Sebastian Edwards, former chief economist for Latin America at the World Bank, told Emerging Markets: “The IMF has tried many times before to be flexible, and has failed to dissociate itself from the stigma attached in going to the Fund.”
William White, former chief economist at the Bank for International Settlements (BIS), said: “Going to the IMF is still the kiss of death for many sovereigns, since the political and market fallout could be severe.”
The new initiatives seek to broaden the Fund’s role to include crisis prevention, in addition to being a lender of last resort. Eyzaguirre argued that the new facilities are precautionary and should therefore not send negative signals to markets. “It’s saying: ‘you’ve been a good customer and here’s what we can do for you’”, he said.
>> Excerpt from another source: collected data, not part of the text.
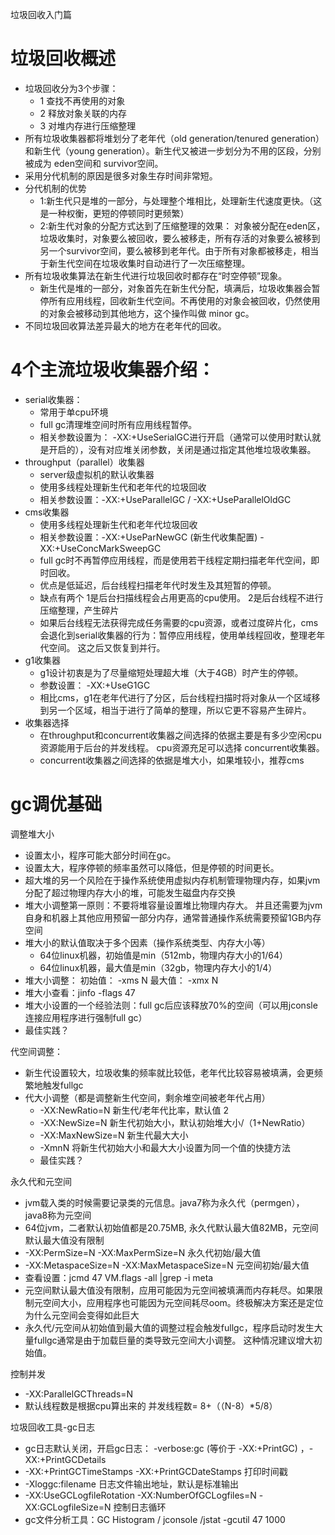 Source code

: 垃圾回收入门篇

# 垃圾回收概述
+ 垃圾回收分为3个步骤：
  + 1 查找不再使用的对象 
  + 2 释放对象关联的内存 
  + 3 对堆内存进行压缩整理
+ 所有垃圾收集器都将堆划分了老年代（old generation/tenured generation）和新生代（young generation）。新生代又被进一步划分为不用的区段，分别被成为 eden空间和 survivor空间。
+ 采用分代机制的原因是很多对象生存时间非常短。
+ 分代机制的优势
  + 1:新生代只是堆的一部分，与处理整个堆相比，处理新生代速度更快。（这是一种权衡，更短的停顿同时更频繁）
  + 2:新生代对象的分配方式达到了压缩整理的效果： 对象被分配在eden区，垃圾收集时，对象要么被回收，要么被移走，所有存活的对象要么被移到另一个survivor空间，要么被移到老年代。由于所有对象都被移走，相当于新生代空间在垃圾收集时自动进行了一次压缩整理。
+ 所有垃圾收集算法在新生代进行垃圾回收时都存在“时空停顿”现象。
  + 新生代是堆的一部分，对象首先在新生代分配，填满后，垃圾收集器会暂停所有应用线程，回收新生代空间。不再使用的对象会被回收，仍然使用的对象会被移动到其他地方，这个操作叫做 minor gc。
+ 不同垃圾回收算法差异最大的地方在老年代的回收。

# 4个主流垃圾收集器介绍：
+ serial收集器：
  + 常用于单cpu环境
  + full gc清理堆空间时所有应用线程暂停。
  + 相关参数设置为： -XX:+UseSerialGC进行开启（通常可以使用时默认就是开启的），没有对应堆关闭参数，关闭是通过指定其他堆垃圾收集器。
+ throughput（parallel）收集器
  + server级虚拟机的默认收集器
  + 使用多线程处理新生代和老年代的垃圾回收
  + 相关参数设置：-XX:+UseParallelGC / -XX:+UseParallelOldGC 
+ cms收集器
  + 使用多线程处理新生代和老年代垃圾回收
  + 相关参数设置：-XX:+UseParNewGC (新生代收集配置) -XX:+UseConcMarkSweepGC
  + full gc时不再暂停应用线程，而是使用若干线程定期扫描老年代空间，即时回收。
  + 优点是低延迟，后台线程扫描老年代时发生及其短暂的停顿。
  + 缺点有两个 1是后台扫描线程会占用更高的cpu使用。 2是后台线程不进行压缩整理，产生碎片
  + 如果后台线程无法获得完成任务需要的cpu资源，或者过度碎片化，cms会退化到serial收集器的行为：暂停应用线程，使用单线程回收，整理老年代空间。 这之后又恢复到并行。
+ g1收集器
  + g1设计初衷是为了尽量缩短处理超大堆（大于4GB）时产生的停顿。
  + 参数设置： -XX:+UseG1GC
  + 相比cms，g1在老年代进行了分区，后台线程扫描时将对象从一个区域移到另一个区域，相当于进行了简单的整理，所以它更不容易产生碎片。
+ 收集器选择
  + 在throughput和concurrent收集器之间选择的依据主要是有多少空闲cpu资源能用于后台的并发线程。 cpu资源充足可以选择 concurrent收集器。
  + concurrent收集器之间选择的依据是堆大小，如果堆较小，推荐cms  

# gc调优基础
调整堆大小
* 设置太小，程序可能大部分时间在gc。
* 设置太大，程序停顿的频率虽然可以降低，但是停顿的时间更长。
* 超大堆的另一个风险在于操作系统使用虚拟内存机制管理物理内存，如果jvm分配了超过物理内存大小的堆，可能发生磁盘内存交换
* 堆大小调整第一原则：不要将堆容量设置堆比物理内存大。 并且还需要为jvm自身和机器上其他应用预留一部分内存，通常普通操作系统需要预留1GB内存空间
* 堆大小的默认值取决于多个因素（操作系统类型、内存大小等）  
  * 64位linux机器，初始值是min（512mb，物理内存大小的1/64）
  * 64位linux机器，最大值是min（32gb，物理内存大小的1/4）
* 堆大小调整： 初始值： -xms N    最大值： -xmx N
* 堆大小查看：jinfo -flags 47                                      
* 堆大小设置的一个经验法则：full gc后应该释放70%的空间（可以用jconsle连接应用程序进行强制full gc）
* 最佳实践？

代空间调整：
* 新生代设置较大，垃圾收集的频率就比较低，老年代比较容易被填满，会更频繁地触发fullgc
* 代大小调整（都是调整新生代空间，剩余堆空间被老年代占用）
  * -XX:NewRatio=N   新生代/老年代比率，默认值 2
  * -XX:NewSize=N 新生代初始大小，默认初始堆大小/（1+NewRatio）
  * -XX:MaxNewSize=N 新生代最大大小
  * -XmnN 将新生代初始大小和最大大小设置为同一个值的快捷方法
  * 最佳实践？ 

永久代和元空间
* jvm载入类的时候需要记录类的元信息。java7称为永久代（permgen），java8称为元空间
* 64位jvm，二者默认初始值都是20.75MB, 永久代默认最大值82MB，元空间默认最大值没有限制
* -XX:PermSize=N    -XX:MaxPermSize=N    永久代初始/最大值
* -XX:MetaspaceSize=N  -XX:MaxMetaspaceSize=N   元空间初始/最大值
* 查看设置：jcmd 47 VM.flags -all |grep -i meta
* 元空间默认最大值没有限制，应用可能因为元空间被填满而内存耗尽。如果限制元空间大小，应用程序也可能因为元空间耗尽oom。终极解决方案还是定位为什么元空间会变得如此巨大
* 永久代/元空间从初始值到最大值的调整过程会触发fullgc，程序启动时发生大量fullgc通常是由于加载巨量的类导致元空间大小调整。 这种情况建议增大初始值。

控制并发
* -XX:ParallelGCThreads=N
* 默认线程数是根据cpu算出来的  并发线程数= 8+（（N-8）*5/8）

垃圾回收工具-gc日志
* gc日志默认关闭，开启gc日志： -verbose:gc (等价于 -XX:+PrintGC) ，-XX:+PrintGCDetails
* -XX:+PrintGCTimeStamps       -XX:+PrintGCDateStamps 打印时间戳
* -Xloggc:filename  日志文件输出地址，默认是标准输出
* -XX:UseGCLogfileRotation  -XX:NumberOfGCLogfiles=N  -XX:GCLogfileSize=N 控制日志循环
* gc文件分析工具：GC Histogram   / jconsole /jstat -gcutil 47 1000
But several nations have already ruled out drawing on the facility. Brazilian finance minister Guido Mantega this week said: “The objective is not for us to get some funds from this [credit] line. Brazil does not need that.”
Bahamian finance minister Zhivargo Laing told Emerging Markets: “We are not on any Fund programme and don’t see ourselves being on any Fund programme.” But he added that he was nevertheless “in support of” the new scheme, since there are countries that need it.
Edwards said the IMF is most likely courting Mexico as an early candidate for the facility, in order to incentivize relatively more vulnerable economies in the region such as Colombia.
Some bankers say asset prices could rally if governments act in unison and simultaneously draw upon the facility, but Edwards dismissed this “a political fantasy and counter-productive for the richer emerging markets”.
He added: “No country can know what the hell is going to happen if they access this facility,” he adds: “What will happen to its credit default spreads?”
Eyzaguirre warned that the debate over accessing Fund credit lines risked being politicized. “For government’s to use the Fund as a straw man for what’s going on is false.”